The two biggest changes recently beside bug fixes are motived by the
idea that Velocity is a general purpose template engine (not just for
outputting HTML), and therefore we have to be very careful that the
output is both predictable and doesn't damage the non-VTL components of
the input templates (called hereafter, 'schmoo'). 

Escape Handling 
----------------
The escape handling rules are very simple now.

1) When a non-null reference (a reference that refers to actual data in
the Context) is preceeded by a '\', it will be rendered as $<reference>. 

2) When a VTL directive ( #if, #else, #elseif, #end, #set, #foreach ...)
is preceeded by a '\', it will be rendered as  #<directive>.

3) In any other case, the '\' has no effect, and is simply output as-is.

This means:

#set $foo = "woogie"
\$foo => $foo
\$bar => $bar

would output as :

$foo =>  woogie
\$bar =>  $bar

because $bar is not a reference (assuming in this case that there is no
data element 'bar' in the Context).

Further

\#foreach( 
\#whumpus

would render as 

#foreach(
\#whumpus

because foreach() is a valid directive, and currently, whumpus isn't.
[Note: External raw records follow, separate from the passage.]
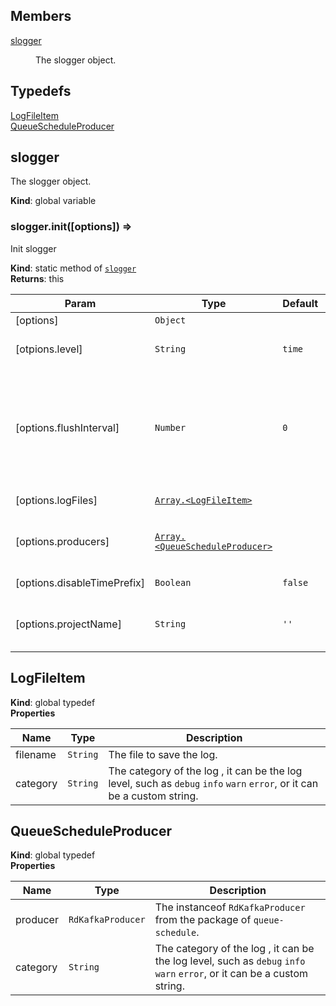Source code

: ## Members

<dl>
<dt><a href="#slogger">slogger</a></dt>
<dd><p>The slogger object.</p>
</dd>
</dl>

## Typedefs

<dl>
<dt><a href="#LogFileItem">LogFileItem</a></dt>
<dd></dd>
<dt><a href="#QueueScheduleProducer">QueueScheduleProducer</a></dt>
<dd></dd>
</dl>

<a name="slogger"></a>

## slogger
The slogger object.

**Kind**: global variable  
<a name="slogger.init"></a>

### slogger.init([options]) ⇒
Init slogger

**Kind**: static method of [<code>slogger</code>](#slogger)  
**Returns**: this  

| Param | Type | Default | Description |
| --- | --- | --- | --- |
| [options] | <code>Object</code> |  |  |
| [otpions.level] | <code>String</code> | <code>time</code> | The level of logger, it can be `time` `trace` `debug` `warn`  `error`,the default is `time`. |
| [options.flushInterval] | <code>Number</code> | <code>0</code> | Print the log to console in a fixed time, all logs between the interval will be cached, and then flush to console when the internal timer trigger.it only takes effect when you use custom console format. |
| [options.logFiles] | [<code>Array.&lt;LogFileItem&gt;</code>](#LogFileItem) |  | The files to storage the log. |
| [options.producers] | [<code>Array.&lt;QueueScheduleProducer&gt;</code>](#QueueScheduleProducer) |  | The instances of QueueScheduleProducer, which used to send log to kafka. |
| [options.disableTimePrefix] | <code>Boolean</code> | <code>false</code> | Whether disable the time perfix. |
| [options.projectName] | <code>String</code> | <code>&#x27;&#x27;</code> | The name of project which use slogger, it will be a field of data sent to logstash if you use. |

<a name="LogFileItem"></a>

## LogFileItem
**Kind**: global typedef  
**Properties**

| Name | Type | Description |
| --- | --- | --- |
| filename | <code>String</code> | The file to save the log. |
| category | <code>String</code> | The category of the log , it can be the log level, such as `debug` `info` `warn` `error`, or it can be a custom string. |

<a name="QueueScheduleProducer"></a>

## QueueScheduleProducer
**Kind**: global typedef  
**Properties**

| Name | Type | Description |
| --- | --- | --- |
| producer | <code>RdKafkaProducer</code> | The instanceof `RdKafkaProducer` from the package of `queue-schedule`. |
| category | <code>String</code> | The category of the log , it can be the log level, such as `debug` `info` `warn` `error`, or it can be a custom string. |

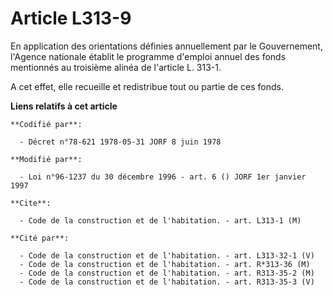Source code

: # Article L313-9

En application des orientations définies annuellement par le Gouvernement, l'Agence nationale établit le programme d'emploi
annuel des fonds mentionnés au troisième alinéa de l'article L. 313-1.

A cet effet, elle recueille et redistribue tout ou partie de ces fonds.

**Liens relatifs à cet article**

	**Codifié par**:

	  - Décret n°78-621 1978-05-31 JORF 8 juin 1978

	**Modifié par**:

	  - Loi n°96-1237 du 30 décembre 1996 - art. 6 () JORF 1er janvier 1997

	**Cite**:

	  - Code de la construction et de l'habitation. - art. L313-1 (M)

	**Cité par**:

	  - Code de la construction et de l'habitation. - art. L313-32-1 (V)
	  - Code de la construction et de l'habitation. - art. R*313-36 (M)
	  - Code de la construction et de l'habitation. - art. R313-35-2 (M)
	  - Code de la construction et de l'habitation. - art. R313-35-3 (V)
I hope you get the idea.  See test/templates/test.vm and escape.vm for
more examples.


'What You Expect'
-----------------
Don't know what else to call this. Maybe 'What You Want'.  The basic
idea is that the VTL (Velocity Template Language) control structures
such as #if, #end, etc. should not render anything into the output
stream. This allows precise output control for those generating output
where whitespace and newlines matter.  For most of us, our output is
HTML and Java, both being rather tolerant of spurious whitespace, so it
doesn't matter.  But if you want to use Vel for something else, like
automated text output, it does matter.

Below, when I say 'inline' I mean 'in the schmoo stream' -> you don't
have to start on a new line.

The basic rules :

1) #set will eat all preceeding whitespace and any following whitespace,
including the newline, which is mandatory. It should not (cannot?) be
used inline. There will be another #set statement (#inlineset() ?) for
inline use offered soon for any masochists who insist on using #set
inline.

2) All other directives leave preceeding whitespace alone to respect
'What You Expect' and eat any trailing whitespace if they are followed
by a newline.  If the whitespace is not followed immediately by a
newline, the whitespace is rendered.

I think that's it.

So, let me show with some examples. 

input to show how the directives render to nothing:
---
#if(false)
$foo
#end
---

output:
---
---

input to demonstrate inlining a #foreach() :
---
#set $colors =["red", "blue", "tangerine"]
>#foreach($color in $colors)$color #end<
---

output:
---
>red blue tangerine <
---

input - remove the '<' at the end and see what happens when the #end
eats the newline :
---
#set $colors =["red", "blue", "tangerine"]
>#foreach($color in $colors)$color #end
---

output :
---
>red blue tangerine ---

See?  since there was no newline after $color in the block, the --- was
sucked right up to the space trailing the last color.  This is as
expected because the #end ate the newline.  'Ate' is official parser
jargon. :)

How about an inline #if() to make nice text output:
----
#set $foo = "bar"
\$foo is a#if($foo) valid#else not defined#end VTL reference.
\$bar is a#if($bar) valid#else not defined#end VTL reference.
---

output:
----
$foo is a valid VTL reference.
\$bar is a not defined VTL reference.
---

The point is, you can tuck the VTL control structures now pretty much
wherever you want, the output should be What You Expect.  For more
examples, see test/templates/pedantic.vm  

Hope this clears things up a little, and hope the fixes are what people
want.  Comments and suggestions not only welcome, but expected.

geir


-- 
Geir Magnusson Jr.                               geirm@optonline.com
Dakota tribal wisdom: "when you discover you are riding a dead horse,
the best strategy is to dismount."

Re: Parser Update

Posted by "Geir Magnusson Jr." <ge...@optonline.net>.
John Castura wrote:

> I was thinking about the discussion re: escape characters and wondered whether
> some redundancy could be useful for designers over the long run. If $foo is defined
> ("Gibreel") and $bar is undefined, we could have:
> 
> $foo -> Gibreel
> $\foo  -> $foo
> $\\foo -> $\foo
> 
> $bar -> $bar
> $\bar -> $bar (rather than $\bar)
> $\\bar -> $\bar (rather than $\\bar)

This is perfect.  Exactly what I was thinking, but forgot about the
$\bar output case, and $\\bar does it.

It means that we have a nice parallel to $!bar, and the conventional
notion of escape disappears.

I was off down the path of \$bar -> $bar,  \\$bar-> \<bar>,  \\\$bar ->
\$bar ,etc and actually have it working for references and pluggable
directives.  When I figured out how the defined directives (#set, #if)
would work, I went to bed....

> (Of course, this idea would be the same regardless of the escape
> characters that are eventually decided upon.)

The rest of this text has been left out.